I will discuss unique USHMM collections related to the experience of Czech Jews before and during the Holocaust. I will show excerpts of these films and discuss how amateur films created by Jews work against the propagandistic narrative created by the Nazis. I will also show at least one excerpt from the Claude Lanzmann outtakes about experiences in Terezin.

Jeremy Hicks

A Dialogue of Atrocities: Contexts of the Soviet film of Majdanek

While it may be seen as establishing lastingly influential images of the Death Camps, the Soviet decision to publicise their discovery of the Majdanek concentration camp, near Lublin, Eastern Poland, in July 1944, is also a response to 1943 Nazi revelations over the Soviets’ own massacre of Polish officers at Katyn, in 1940. This paper will examine the Soviet film of the Majdanek concentration camp (Majdanek, dir. Irina Setkina, 1944) in the context of Soviet responses to Katyn, such as Setkina’s own Tragedy in the Katyn Forest (1944), the Polish film about the Majdanek concentration camp (Vernichtungslager Majdanek: The Cemetary of Europe, Aleksander Ford, 1944) and the Soviet print reports about Majdanek, especially Konstantin Simonov’s articles for Krasnaia zvezda. The purpose of this analysis is to establish the degree to which the emphasis upon the unprecedented nature of the crimes committed at Majdanek must also be seen in context and in the light of precedents.

Irina Sandomirskaja

Verschönerung/Vernichtung: H. G. Adler’s Critique of the Moving Image as Memory and Witnessing in the Ghetto

In his Theresienstadt 1941/1945, H. G. Adler describes episodes of film making in Theresienstadt giving most attention to the history of the production of the 1944 film.

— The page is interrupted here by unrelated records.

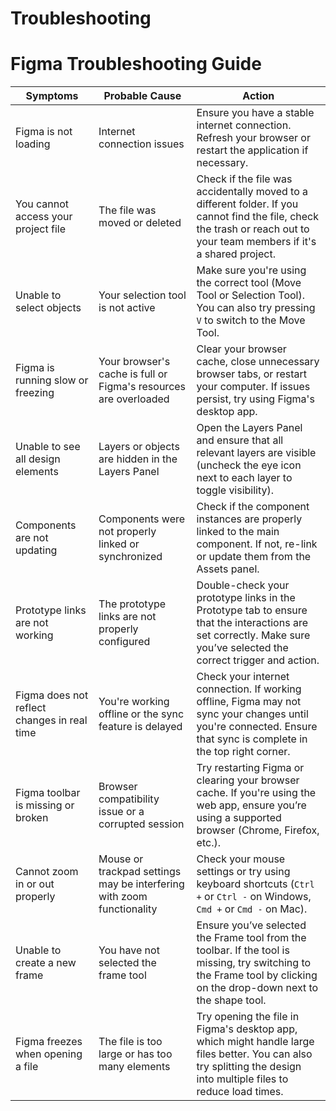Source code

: # Troubleshooting

# Figma Troubleshooting Guide

| **Symptoms**                               | **Probable Cause**                                                   | **Action**                                                                                                                                                               |
|--------------------------------------------|----------------------------------------------------------------------|--------------------------------------------------------------------------------------------------------------------------------------------------------------------------|
| Figma is not loading                       | Internet connection issues                                            | Ensure you have a stable internet connection. Refresh your browser or restart the application if necessary.                                                              |
| You cannot access your project file       | The file was moved or deleted                                        | Check if the file was accidentally moved to a different folder. If you cannot find the file, check the trash or reach out to your team members if it's a shared project.  |
| Unable to select objects                  | Your selection tool is not active                                    | Make sure you're using the correct tool (Move Tool or Selection Tool). You can also try pressing `V` to switch to the Move Tool.                                         |
| Figma is running slow or freezing         | Your browser's cache is full or Figma's resources are overloaded     | Clear your browser cache, close unnecessary browser tabs, or restart your computer. If issues persist, try using Figma's desktop app.                                    |
| Unable to see all design elements         | Layers or objects are hidden in the Layers Panel                     | Open the Layers Panel and ensure that all relevant layers are visible (uncheck the eye icon next to each layer to toggle visibility).                                      |
| Components are not updating               | Components were not properly linked or synchronized                 | Check if the component instances are properly linked to the main component. If not, re-link or update them from the Assets panel.                                        |
| Prototype links are not working           | The prototype links are not properly configured                      | Double-check your prototype links in the Prototype tab to ensure that the interactions are set correctly. Make sure you’ve selected the correct trigger and action.         |
| Figma does not reflect changes in real time| You're working offline or the sync feature is delayed                | Check your internet connection. If working offline, Figma may not sync your changes until you're connected. Ensure that sync is complete in the top right corner.          |
| Figma toolbar is missing or broken        | Browser compatibility issue or a corrupted session                   | Try restarting Figma or clearing your browser cache. If you're using the web app, ensure you’re using a supported browser (Chrome, Firefox, etc.).                         |
| Cannot zoom in or out properly            | Mouse or trackpad settings may be interfering with zoom functionality| Check your mouse settings or try using keyboard shortcuts (`Ctrl +` or `Ctrl -` on Windows, `Cmd +` or `Cmd -` on Mac).                                                    |
| Unable to create a new frame              | You have not selected the frame tool                                 | Ensure you’ve selected the Frame tool from the toolbar. If the tool is missing, try switching to the Frame tool by clicking on the drop-down next to the shape tool.        |
| Figma freezes when opening a file         | The file is too large or has too many elements                       | Try opening the file in Figma's desktop app, which might handle large files better. You can also try splitting the design into multiple files to reduce load times.        |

He sums up the episode calling its purpose and organisation by the SS ”der grausige Filmkarneval”. Interesting enough, while giving a whole chapter in the book to a description of Theresienstadt’s cultural life, Adler never mentions the film among other examples of cultural expression but inserts its description into Theresienstadt’s administrative chronicle. The film receives a place for itelf within the context of the bureaucratic transformations of Theresienstadt from a closed camp into a ”ghetto” and finally into a purely decorative ”Jewish settlement”. This latter transformation Adler describes as part of the cynical campaign of Verschönerung of Theresienstadt, an attempt of the SS and the administration to make it presentable to international observers. Adler describes the cruel film carneval as the campaign’s  piece de resistance and thus resolutely excludes the film from the domain of cultural phenomena as if rejecting any possibility for its redemption. Instead, he inscribes the project into the administrative logic of extermination, film making becoming an additional – inventive in its cruelty and effective – technique of moral extermination in the world of ” der verwaltete Mensch”.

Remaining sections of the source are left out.